While the reality effects of photography had forced a re-evaluation of the conventions and concerns of painting as well as of perception in the mid 19th century, the realistic aspirations of recent visualization and experiential technologies (e.g., in animation, gaming, immersive environments, mixed / augmented reality) are forcing us to reconsider our registers of the 'real' in our media and our everyday lives.
The confusing of the real and the virtual through seamless transitions and the perpetual obfuscation of the edges that demarcate them are increasingly the focus of scientific research as well as of creative works.
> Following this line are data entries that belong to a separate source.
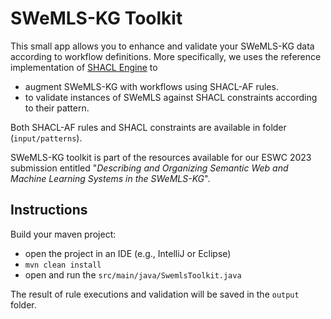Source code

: # SWeMLS-KG Toolkit

This small app allows you to enhance and validate your SWeMLS-KG data according to workflow definitions. 
More specifically, we uses the reference implementation of [SHACL Engine](https://github.com/TopQuadrant/shacl) to    
* augment SWeMLS-KG with workflows using SHACL-AF rules.    
* to validate instances of SWeMLS against SHACL constraints according to their pattern.

Both SHACL-AF rules and SHACL constraints are available in folder (`input/patterns`).   

SWeMLS-KG toolkit is part of the resources available for our ESWC 2023 submission entitled "_Describing and Organizing Semantic Web and Machine Learning Systems in the SWeMLS-KG_".

## Instructions

Build your maven project:  
* open the project in an IDE (e.g., IntelliJ or Eclipse)
* `mvn clean install`
* open and run the `src/main/java/SwemlsToolkit.java`

The result of rule executions and validation will be saved in the `output` folder.

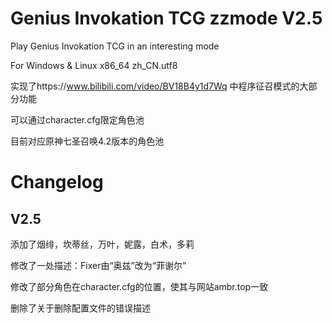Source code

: # Genius Invokation TCG zzmode V2.5

Play Genius Invokation TCG in an interesting mode

For Windows & Linux x86_64 zh_CN.utf8

实现了https://www.bilibili.com/video/BV18B4y1d7Wq
中程序征召模式的大部分功能

可以通过character.cfg限定角色池

目前对应原神七圣召唤4.2版本的角色池

# Changelog

## V2.5

添加了烟绯，坎蒂丝，万叶，妮露，白术，多莉

修改了一处描述：Fixer由“奥兹”改为“菲谢尔”

修改了部分角色在character.cfg的位置，使其与网站ambr.top一致

删除了关于删除配置文件的错误描述
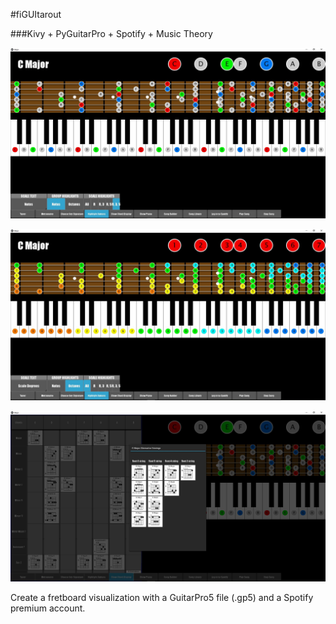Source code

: #fiGUItarout

###Kivy + PyGuitarPro + Spotify + Music Theory

![](screenshots/screen1.jpg)

![](screenshots/screen2.jpg)

![](screenshots/screen3.jpg)

Create a fretboard visualization with a GuitarPro5 file (.gp5) and a Spotify premium account.



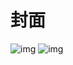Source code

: # 封面

![img](./media/0.png)
![img](./media/chant.png)
<!-- <div> -->
<!-- <img src=./media/封面.png/> -->
<!-- </div> -->
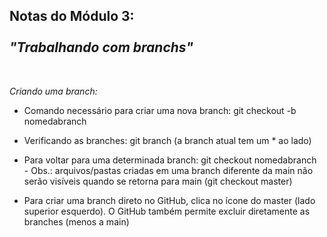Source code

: ## Notas do Módulo 3:<br><br> *"Trabalhando com branchs"* 
<br>

*Criando uma branch:*

- Comando necessário para criar uma nova branch: git checkout -b nomedabranch<br>
- Verificando as branches: git branch (a branch atual tem um * ao lado)<br>
- Para voltar para uma determinada branch: git checkout nomedabranch<br>
        - Obs.: arquivos/pastas criadas em uma branch diferente da main não serão visíveis quando se retorna para main (git checkout master)<br>
  
- Para criar uma branch direto no GitHub, clica no ícone do master (lado superior esquerdo). O GitHub também permite excluir diretamente as branches (menos a main)


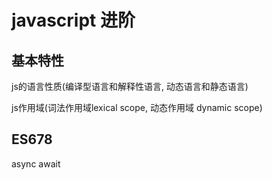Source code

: # javascript 进阶




## 基本特性

js的语言性质(编译型语言和解释性语言, 动态语言和静态语言)


js作用域(词法作用域lexical scope, 动态作用域 dynamic scope)


## ES678

async await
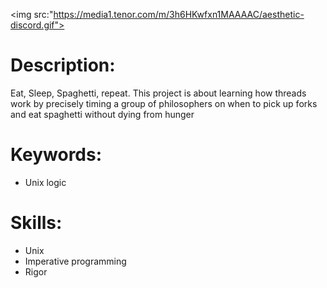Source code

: 
<img src:"https://media1.tenor.com/m/3h6HKwfxn1MAAAAC/aesthetic-discord.gif">

# Description:
<p>
  Eat, Sleep, Spaghetti, repeat. This project is about learning how threads work by precisely timing a group of philosophers on when to pick up forks and eat spaghetti without dying from hunger
</p>

# Keywords:
<ul>
  <li>Unix logic</li>
</ul>

# Skills:
<ul>
  <li>Unix</li>
  <li>Imperative programming</li>
  <li>Rigor</li>
</ul>
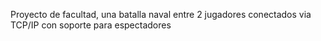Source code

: Proyecto de facultad, una batalla naval entre 2 jugadores conectados via TCP/IP con soporte para espectadores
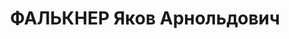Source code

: ---
title: ФАЛЬКНЕР Яков Арнольдович
description: ответственный работник крайкома ВКП(б) (торговый и советский отделы)
---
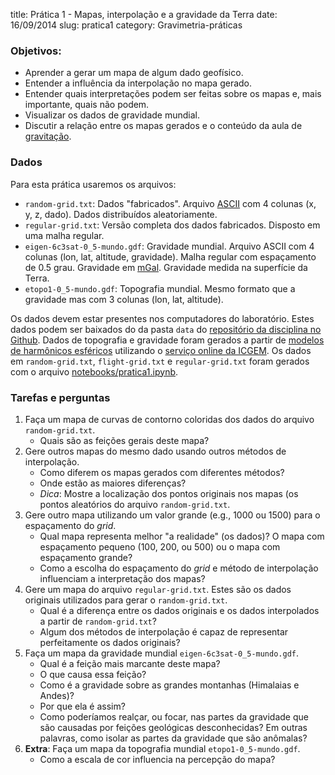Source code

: title: Prática 1 - Mapas, interpolação e a gravidade da Terra
date: 16/09/2014
slug: pratica1
category: Gravimetria-práticas

### Objetivos:

* Aprender a gerar um mapa de algum dado geofísico.
* Entender a influência da interpolação no mapa gerado.
* Entender quais interpretações podem ser feitas sobre os mapas e,
  mais importante, quais não podem.
* Visualizar os dados de gravidade mundial.
* Discutir a relação entre os mapas gerados e o conteúdo da aula de
  [gravitação](http://www.leouieda.com/geofisica1/lessons/gravimetria/1-gravitacao.html).

### Dados

Para esta prática usaremos os arquivos:

* `random-grid.txt`: Dados "fabricados". Arquivo
  [ASCII](http://en.wikipedia.org/wiki/ASCII) com 4 colunas (x, y, z, dado).
  Dados distribuídos aleatoriamente.
* `regular-grid.txt`: Versão completa dos dados fabricados. Disposto em uma
  malha regular.
* `eigen-6c3sat-0_5-mundo.gdf`: Gravidade mundial. Arquivo ASCII com 4 colunas
  (lon, lat, altitude, gravidade). Malha regular com espaçamento de 0.5 grau.
  Gravidade em [mGal](http://en.wikipedia.org/wiki/Gal_%28unit%29).
  Gravidade medida na superfície da Terra.
* `etopo1-0_5-mundo.gdf`: Topografia mundial. Mesmo formato que a gravidade mas
  com 3 colunas (lon, lat, altitude).

Os dados devem estar presentes nos computadores do laboratório.
Estes dados podem ser baixados do
da pasta `data` do
[repositório da disciplina no Github](https://github.com/leouieda/geofisica1).
Dados de topografia e gravidade foram gerados a partir de
[modelos de harmônicos esféricos](http://en.wikipedia.org/wiki/Spherical_harmonics)
utilizando o [serviço online da ICGEM](http://icgem.gfz-potsdam.de/ICGEM/potato/Service.html).
Os dados em `random-grid.txt`, `flight-grid.txt` e `regular-grid.txt` foram
gerados com o arquivo
[notebooks/pratica1.ipynb](http://nbviewer.ipython.org/github/leouieda/geofisica1/blob/master/notebooks/pratica1.ipynb).

### Tarefas e perguntas

1. Faça um mapa de curvas de contorno coloridas dos dados do arquivo `random-grid.txt`.
    * Quais são as feições gerais deste mapa?
2. Gere outros mapas do mesmo dado usando outros métodos de interpolação.
    * Como diferem os mapas gerados com diferentes métodos?
    * Onde estão as maiores diferenças?
    * *Dica*: Mostre a localização dos pontos originais nos mapas (os pontos
      aleatórios do arquivo `random-grid.txt`.
3. Gere outro mapa utilizando um valor grande (e.g., 1000 ou 1500) para o
   espaçamento do *grid*.
    * Qual mapa representa melhor "a realidade" (os dados)?
      O mapa com espaçamento pequeno (100, 200, ou 500)
      ou o mapa com espaçamento grande?
    * Como a escolha do espaçamento do  *grid* e método de interpolação
      influenciam a interpretação dos mapas?
4. Gere um mapa do arquivo `regular-grid.txt`. Estes são os dados originais
   utilizados para gerar o `random-grid.txt`.
    * Qual é a diferença entre os dados originais e os dados interpolados a
      partir de `random-grid.txt`?
    * Algum dos métodos de interpolação é capaz de representar perfeitamente os
      dados originais?
5. Faça um mapa da gravidade mundial `eigen-6c3sat-0_5-mundo.gdf`.
    * Qual é a feição mais marcante deste mapa?
    * O que causa essa feição?
    * Como é a gravidade sobre as grandes montanhas (Himalaias e Andes)?
    * Por que ela é assim?
    * Como poderíamos realçar, ou focar, nas partes da gravidade que são
      causadas por feições geológicas desconhecidas? Em outras palavras, como
      isolar as partes da gravidade que são anômalas?
6. **Extra**: Faça um mapa da topografia mundial `etopo1-0_5-mundo.gdf`.
    * Como a escala de cor influencia na percepção do mapa?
The improvisational nature and interference potential of such 'reality jamming' - i.e., this pressing together of the real and virtual in a context where their distinctions are deliberately obscured - open further possibilities for research, scholarship and creative production.
In this theme, we also seek to encourage artists and researchers to explore the ways in which the 'virtual' presences and experiences of folklore, religious beliefs, magical rituals and science and media-fiction interact with and counteract the lived experiences of the 'real'. Scholarly presentations, art works and research in the areas of virtual, mixed and augmented reality, not restricted to the technological platforms and equipment that enable such experiences, are especially encouraged.
The 'borderless world' and the 'global village' are different imaginaries of a world seemingly transformed by the speed and efficiency of information, communication and experiential technologies - of a world where the political borders of nation states were considered to be either irrelevant or difficult to sustain.
The age that announced the 'borderless world' is, however, ironically also the one that has displayed the greatest anxiety about this breakdown and invested the largest amount of resources and time in the increasing surveillance and control of these borders. While these borders historically have been permeable to certain kinds of economic, socio-cultural, political and military transactions (i.e., trade, cultural objects and experiences, religious missions, etc.), the development of technologies that facilitated greater communication and transportation across them has only increased the anxiety to control these transactions. The contestation over these borders and of the transmissions across them continues to be a struggle as much determined by technological developments as it is by the politics, cultures and socio-economic systems that mediate within and between these borders. The question of how one negotiates technological developments that simultaneously contribute to the increasing opening and ossification of borders is of utmost significance and in this theme, we invite artistic and scholarly work that engages this question.
We seek to showcase research and creative interventions that deal with the strategic and tactical possibilities of networking, communication and experiential technologies in ways that enable the emergence of different conceptions of borders, nation-states and of the infectious transmissions that problematize these demarcations.